=== Brief ===
Find the lines of the records in which the word "print" appears and report how many there are, as a number alone.

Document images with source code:
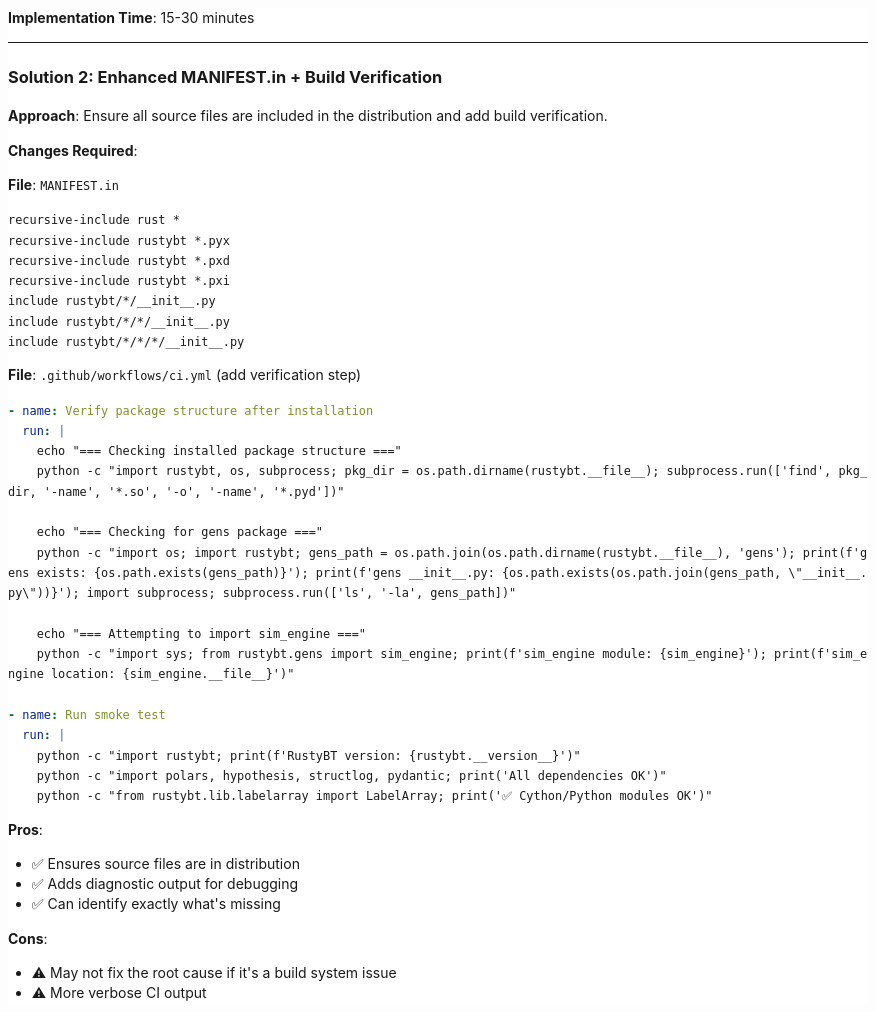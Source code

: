 **Implementation Time**: 15-30 minutes

---

### Solution 2: Enhanced MANIFEST.in + Build Verification

**Approach**: Ensure all source files are included in the distribution and add build verification.

**Changes Required**:

**File**: `MANIFEST.in`

```
recursive-include rust *
recursive-include rustybt *.pyx
recursive-include rustybt *.pxd
recursive-include rustybt *.pxi
include rustybt/*/__init__.py
include rustybt/*/*/__init__.py
include rustybt/*/*/*/__init__.py
```

**File**: `.github/workflows/ci.yml` (add verification step)

```yaml
- name: Verify package structure after installation
  run: |
    echo "=== Checking installed package structure ==="
    python -c "import rustybt, os, subprocess; pkg_dir = os.path.dirname(rustybt.__file__); subprocess.run(['find', pkg_dir, '-name', '*.so', '-o', '-name', '*.pyd'])"

    echo "=== Checking for gens package ==="
    python -c "import os; import rustybt; gens_path = os.path.join(os.path.dirname(rustybt.__file__), 'gens'); print(f'gens exists: {os.path.exists(gens_path)}'); print(f'gens __init__.py: {os.path.exists(os.path.join(gens_path, \"__init__.py\"))}'); import subprocess; subprocess.run(['ls', '-la', gens_path])"

    echo "=== Attempting to import sim_engine ==="
    python -c "import sys; from rustybt.gens import sim_engine; print(f'sim_engine module: {sim_engine}'); print(f'sim_engine location: {sim_engine.__file__}')"

- name: Run smoke test
  run: |
    python -c "import rustybt; print(f'RustyBT version: {rustybt.__version__}')"
    python -c "import polars, hypothesis, structlog, pydantic; print('All dependencies OK')"
    python -c "from rustybt.lib.labelarray import LabelArray; print('✅ Cython/Python modules OK')"
```

**Pros**:
- ✅ Ensures source files are in distribution
- ✅ Adds diagnostic output for debugging
- ✅ Can identify exactly what's missing

**Cons**:
- ⚠️ May not fix the root cause if it's a build system issue
- ⚠️ More verbose CI output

=== Output of the exercise ===
5